Anyone take you to breakfast or otherwise “honor” you farm readers March 21? Just as I thought.
So here’s my list of suggested ways nonfarm readers can best salute today’s farmers:
— Eat ‘local’ when you can. If there are local farmers near you who sell direct to consumers, support them. If local farmers provide goods to local supermarkets or other stores, make a point to look for these items and buy them. Then thank the store for carrying local farm goods.
— If you live in a rural area, but don’t farm, be an understanding neighbor. Not all country air is as sweet smelling as newly mown hay. There will be slow-moving vehicles on your roads, or there may be mud on your roads, or early Saturday morning tractor noises coming through your screened bedroom window.
— Don’t dump your cats out in the country. Or dogs. Or unwanted raccoons.
— Talk to us. Contrary to popular belief, farmers don’t bite. Most are actually pretty friendly. They may be busy (just like you), but most welcome a chance to tell you about their farm.
Go ahead and ask questions you think might be “stupid”. (Didn’t anyone ever tell you there are no stupid questions?) If you’re genuinely interested, they may show you around.
Before you believe the latest Internet blog rant about farm subsidies or large farms, why not ask a farmer for his opinion? You can always choose to disagree, but at least you’ll know where the other side is coming from. That’s all we ask.
— Recognize private property boundaries. Unless you own it or you know it’s part of a public land holding, that lovely meadow or lake or grove of trees is not an open playground. Don’t ride your ATVs along our fields or in our woods. Don’t fish in our ponds without permission. Don’t dump your hedge trimmings over the fence.

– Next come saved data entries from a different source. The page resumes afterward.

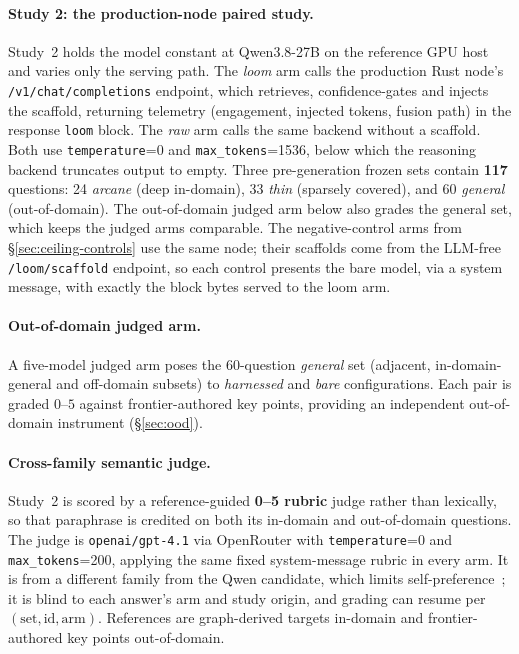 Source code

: \documentclass[10pt,twocolumn]{article}
\begin{document}
\paragraph{Study 2: the production-node paired study.} Study~2 holds the model constant at Qwen3.8-27B on the reference GPU host and varies only the serving path. The \emph{loom} arm calls the production Rust node's \texttt{/v1/chat/completions} endpoint, which retrieves, confidence-gates and injects the scaffold, returning telemetry (engagement, injected tokens, fusion path) in the response \texttt{loom} block. The \emph{raw} arm calls the same backend without a scaffold. Both use \texttt{temperature}=0 and \texttt{max\_tokens}=1536, below which the reasoning backend truncates output to empty. Three pre-generation frozen sets contain \textbf{117} questions: 24 \emph{arcane} (deep in-domain), 33 \emph{thin} (sparsely covered), and 60 \emph{general} (out-of-domain). The out-of-domain judged arm below also grades the general set, which keeps the judged arms comparable. The negative-control arms from \S\ref{sec:ceiling-controls} use the same node; their scaffolds come from the LLM-free \texttt{/loom/scaffold} endpoint, so each control presents the bare model, via a system message, with exactly the block bytes served to the loom arm.

\paragraph{Out-of-domain judged arm.} A five-model judged arm poses the 60-question \emph{general} set (adjacent, in-domain-general and off-domain subsets) to \emph{harnessed} and \emph{bare} configurations. Each pair is graded $0$--$5$ against frontier-authored key points, providing an independent out-of-domain instrument (\S\ref{sec:ood}).

\paragraph{Cross-family semantic judge.} Study~2 is scored by a reference-guided \textbf{0--5 rubric} judge rather than lexically, so that paraphrase is credited on both its in-domain and out-of-domain questions. The judge is \texttt{openai/gpt-4.1} via OpenRouter with \texttt{temperature}=0 and \texttt{max\_tokens}=200, applying the same fixed system-message rubric in every arm. It is from a different family from the Qwen candidate, which limits self-preference~\cite{zheng2023judging,panickssery2024selfpreference}; it is blind to each answer's arm and study origin, and grading can resume per $(\text{set},\text{id},\text{arm})$. References are graph-derived targets in-domain and frontier-authored key points out-of-domain.
\end{document}
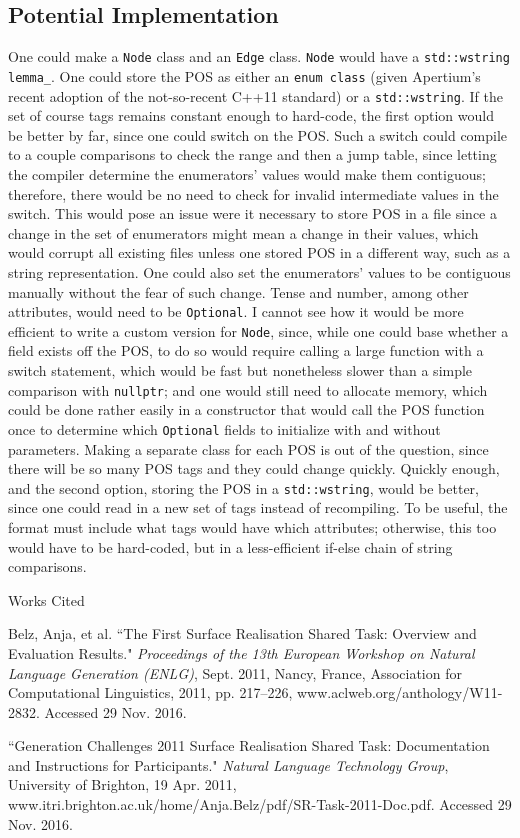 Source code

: \documentclass[12pt,letterpaper]{article}
\newenvironment{workscited}{
  \newcommand{\bibentry}{\noindent{}\hangindent=0.5in}
  \newpage{}
  {\centering{}Works Cited\par{}}
}{\newpage{}}
\begin{document}
\begin{flushleft}
  \subsection*{Potential Implementation} One could make a \texttt{Node} class and an \texttt{Edge} class. \texttt{Node} would have a \texttt{std::wstring lemma\_}. One could store the POS as either an \texttt{enum class} (given Apertium's recent adoption of the not-so-recent C++11 standard) or a \texttt{std::wstring}. If the set of course tags remains constant enough to hard-code, the first option would be better by far, since one could switch on the POS. Such a switch could compile to a couple comparisons to check the range and then a jump table, since letting the compiler determine the enumerators' values would make them contiguous; therefore, there would be no need to check for invalid intermediate values in the switch. This would pose an issue were it necessary to store POS in a file since a change in the set of enumerators might mean a change in their values, which would corrupt all existing files unless one stored POS in a different way, such as a string representation. One could also set the enumerators' values to be contiguous manually without the fear of such change. Tense and number, among other attributes, would need to be \texttt{Optional}. I cannot see how it would be more efficient to write a custom version for \texttt{Node}, since, while one could base whether a field exists off the POS, to do so would require calling a large function with a switch statement, which would be fast but nonetheless slower than a simple comparison with \texttt{nullptr}; and one would still need to allocate memory, which could be done rather easily in a constructor that would call the POS function once to determine which \texttt{Optional} fields to initialize with and without parameters. Making a separate class for each POS is out of the question, since there will be so many POS tags and they could change quickly. Quickly enough, and the second option, storing the POS in a \texttt{std::wstring}, would be better, since one could read in a new set of tags instead of recompiling. To be useful, the format must include what tags would have which attributes; otherwise, this too would have to be hard-coded, but in a less-efficient if-else chain of string comparisons.
  \begin{workscited}
    \bibentry{}Belz, Anja, et al. ``The First Surface Realisation Shared Task: Overview and Evaluation Results." \textit{Proceedings of the 13th European Workshop on Natural Language Generation (ENLG)}, Sept. 2011, Nancy, France, Association for Computational Linguistics, 2011, pp. 217--226, www.aclweb.org/anthology/W11-2832. Accessed 29 Nov. 2016.

    \bibentry{}``Generation Challenges 2011 Surface Realisation Shared Task: Documentation and Instructions for Participants." \textit{Natural Language Technology Group}, University of Brighton, 19 Apr. 2011, www.itri.brighton.ac.uk/home/Anja.Belz/pdf/SR-Task-2011-Doc.pdf. Accessed 29 Nov. 2016.
  \end{workscited}
\end{flushleft}
\end{document}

A farm is private property and unless you’re invited or have permission to be on it, you’re trespassing. And last time I checked, that was against the law.
— Understand that “sustainable” has to mean “profitable”, too. All the warm fuzzies in the world won’t pay the bills. Farming is a way of life, yes, but a farmer has to make money to survive. For his farm to survive.
It’s nice to have a National Agriculture Day to encourage folks to pause and consider farming’s impact. But it would be nicer to have that consideration year-round.